Nokia has agreed to buy the French telecom company Alcatel-Lucent in an all-stock deal valued at 15.6 billion euros ($16.6 billion). The deal, which is the biggest-ever acquisition by the Finnish telecom giant, would help its ambition to become a major provider of telecom and networking equipment.

Under the terms of the deal, announced Wednesday, investors will receive 0.55 Nokia shares for every Alcatel share they own. As a result, Alcatel shareholders would own 33.5 percent of the new entity and Nokia would control 66.5 percent. “Each company's Board of Directors has approved the terms of the proposed transaction, which is expected to close in the first half of 2016,” Nokia said, in a statement released Wednesday.

The new company will use the Nokia brand, but will retain the name of Alcatel-Lucent's Bell Labs for its R&D activities.

The combined company would have about 114,000 employees and combined sales of about 26 billion euros. The deal also places Nokia in a position to compete with Sweden’s Ericsson.

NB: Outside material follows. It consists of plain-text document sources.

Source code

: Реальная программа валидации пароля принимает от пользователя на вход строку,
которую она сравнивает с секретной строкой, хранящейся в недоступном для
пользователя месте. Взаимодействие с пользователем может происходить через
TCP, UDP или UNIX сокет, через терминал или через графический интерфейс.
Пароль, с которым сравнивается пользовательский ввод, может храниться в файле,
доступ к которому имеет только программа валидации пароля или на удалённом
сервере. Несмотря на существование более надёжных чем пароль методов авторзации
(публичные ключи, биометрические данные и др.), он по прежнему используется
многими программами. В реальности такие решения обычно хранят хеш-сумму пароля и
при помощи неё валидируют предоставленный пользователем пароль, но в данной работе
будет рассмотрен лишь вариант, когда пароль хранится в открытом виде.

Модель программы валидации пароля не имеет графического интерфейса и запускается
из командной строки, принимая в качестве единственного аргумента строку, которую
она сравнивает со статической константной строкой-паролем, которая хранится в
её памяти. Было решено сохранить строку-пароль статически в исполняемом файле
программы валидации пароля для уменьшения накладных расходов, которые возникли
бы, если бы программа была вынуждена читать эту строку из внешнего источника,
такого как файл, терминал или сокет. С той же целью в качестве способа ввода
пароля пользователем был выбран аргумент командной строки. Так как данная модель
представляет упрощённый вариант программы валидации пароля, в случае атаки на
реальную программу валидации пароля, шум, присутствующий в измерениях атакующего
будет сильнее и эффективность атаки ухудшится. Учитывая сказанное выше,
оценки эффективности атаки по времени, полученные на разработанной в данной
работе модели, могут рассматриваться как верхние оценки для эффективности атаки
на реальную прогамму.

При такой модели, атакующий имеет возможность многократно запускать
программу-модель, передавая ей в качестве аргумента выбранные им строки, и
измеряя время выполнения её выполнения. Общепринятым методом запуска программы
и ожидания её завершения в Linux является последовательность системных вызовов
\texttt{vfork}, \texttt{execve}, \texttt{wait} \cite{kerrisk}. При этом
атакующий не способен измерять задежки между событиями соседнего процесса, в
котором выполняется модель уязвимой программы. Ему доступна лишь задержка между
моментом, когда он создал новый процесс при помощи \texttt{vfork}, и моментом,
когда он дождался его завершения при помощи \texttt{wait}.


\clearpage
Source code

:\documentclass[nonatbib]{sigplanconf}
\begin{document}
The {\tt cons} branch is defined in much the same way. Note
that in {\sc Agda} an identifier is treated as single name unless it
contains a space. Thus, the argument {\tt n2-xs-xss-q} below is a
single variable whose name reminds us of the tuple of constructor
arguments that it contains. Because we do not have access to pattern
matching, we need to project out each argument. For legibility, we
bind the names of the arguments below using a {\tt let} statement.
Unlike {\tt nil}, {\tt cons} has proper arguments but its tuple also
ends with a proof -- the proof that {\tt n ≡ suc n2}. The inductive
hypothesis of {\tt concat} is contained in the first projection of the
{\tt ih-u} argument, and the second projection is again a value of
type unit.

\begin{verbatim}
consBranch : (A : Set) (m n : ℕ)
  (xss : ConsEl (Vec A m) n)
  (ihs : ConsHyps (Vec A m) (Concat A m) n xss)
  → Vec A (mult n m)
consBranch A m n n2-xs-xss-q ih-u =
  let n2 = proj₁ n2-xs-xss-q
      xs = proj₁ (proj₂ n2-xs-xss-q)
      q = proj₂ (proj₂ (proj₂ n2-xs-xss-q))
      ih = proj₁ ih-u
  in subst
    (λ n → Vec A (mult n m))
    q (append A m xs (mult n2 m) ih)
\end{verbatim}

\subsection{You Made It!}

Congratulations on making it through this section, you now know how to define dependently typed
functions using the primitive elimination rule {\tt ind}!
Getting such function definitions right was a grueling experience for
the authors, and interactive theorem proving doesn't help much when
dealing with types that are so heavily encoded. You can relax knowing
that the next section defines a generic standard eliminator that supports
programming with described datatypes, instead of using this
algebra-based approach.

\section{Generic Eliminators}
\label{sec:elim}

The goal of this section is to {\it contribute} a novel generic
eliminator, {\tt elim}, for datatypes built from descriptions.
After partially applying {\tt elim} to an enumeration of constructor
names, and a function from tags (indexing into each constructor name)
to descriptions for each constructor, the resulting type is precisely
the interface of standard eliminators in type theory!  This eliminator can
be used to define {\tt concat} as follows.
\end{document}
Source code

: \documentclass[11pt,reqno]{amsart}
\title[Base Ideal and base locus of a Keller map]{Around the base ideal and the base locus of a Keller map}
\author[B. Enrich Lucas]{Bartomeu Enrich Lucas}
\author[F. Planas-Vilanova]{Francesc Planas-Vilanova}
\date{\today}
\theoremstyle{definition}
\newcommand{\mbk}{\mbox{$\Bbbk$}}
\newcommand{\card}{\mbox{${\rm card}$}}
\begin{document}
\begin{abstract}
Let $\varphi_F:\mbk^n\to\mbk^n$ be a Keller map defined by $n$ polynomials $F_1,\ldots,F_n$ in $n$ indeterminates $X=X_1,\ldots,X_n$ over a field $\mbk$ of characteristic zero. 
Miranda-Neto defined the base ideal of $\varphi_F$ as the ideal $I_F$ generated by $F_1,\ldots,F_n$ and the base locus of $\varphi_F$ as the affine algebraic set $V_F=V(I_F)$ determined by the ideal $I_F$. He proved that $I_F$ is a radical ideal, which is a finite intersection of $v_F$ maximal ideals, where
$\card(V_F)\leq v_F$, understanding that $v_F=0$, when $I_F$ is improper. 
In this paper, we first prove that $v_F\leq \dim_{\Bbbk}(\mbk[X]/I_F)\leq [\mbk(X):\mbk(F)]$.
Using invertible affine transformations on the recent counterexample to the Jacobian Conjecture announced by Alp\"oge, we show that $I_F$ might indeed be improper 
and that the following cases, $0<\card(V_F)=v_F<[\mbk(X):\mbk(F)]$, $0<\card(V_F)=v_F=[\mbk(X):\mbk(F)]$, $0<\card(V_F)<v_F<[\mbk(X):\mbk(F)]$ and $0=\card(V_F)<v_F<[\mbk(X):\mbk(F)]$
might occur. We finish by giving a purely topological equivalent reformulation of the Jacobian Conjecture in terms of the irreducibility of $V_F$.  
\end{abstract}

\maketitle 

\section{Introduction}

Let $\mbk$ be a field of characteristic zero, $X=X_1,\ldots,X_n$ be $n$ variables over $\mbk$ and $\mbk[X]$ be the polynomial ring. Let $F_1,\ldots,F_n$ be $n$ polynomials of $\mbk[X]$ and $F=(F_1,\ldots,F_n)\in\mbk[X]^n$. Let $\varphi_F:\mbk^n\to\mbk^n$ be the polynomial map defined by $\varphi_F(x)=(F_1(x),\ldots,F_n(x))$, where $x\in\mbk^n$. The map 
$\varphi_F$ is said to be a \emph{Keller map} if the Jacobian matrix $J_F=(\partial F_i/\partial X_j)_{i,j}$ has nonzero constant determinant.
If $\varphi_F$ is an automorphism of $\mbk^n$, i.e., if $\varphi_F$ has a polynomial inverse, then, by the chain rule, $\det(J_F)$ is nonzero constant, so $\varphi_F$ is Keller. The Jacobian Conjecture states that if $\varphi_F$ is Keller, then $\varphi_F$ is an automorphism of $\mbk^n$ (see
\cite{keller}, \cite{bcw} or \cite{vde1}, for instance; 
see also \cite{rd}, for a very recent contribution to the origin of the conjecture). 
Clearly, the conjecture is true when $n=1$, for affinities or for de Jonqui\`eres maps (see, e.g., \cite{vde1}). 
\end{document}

In 2014, Nokia had a roughly 17 percent market share in wireless networks globally -- behind 30 percent for Ericsson and 20 percent for Huawei -- the Wall Street Journal reported. Alcatel had a 10 percent share.

“With more than 40,000 R&D employees and spend of 4.7 billion euros in R&D in 2014, the combined company will be in a position to accelerate development of future technologies including 5G, IP and software-defined networking, cloud, analytics as well as sensors and imaging,” Nokia said, in the statement.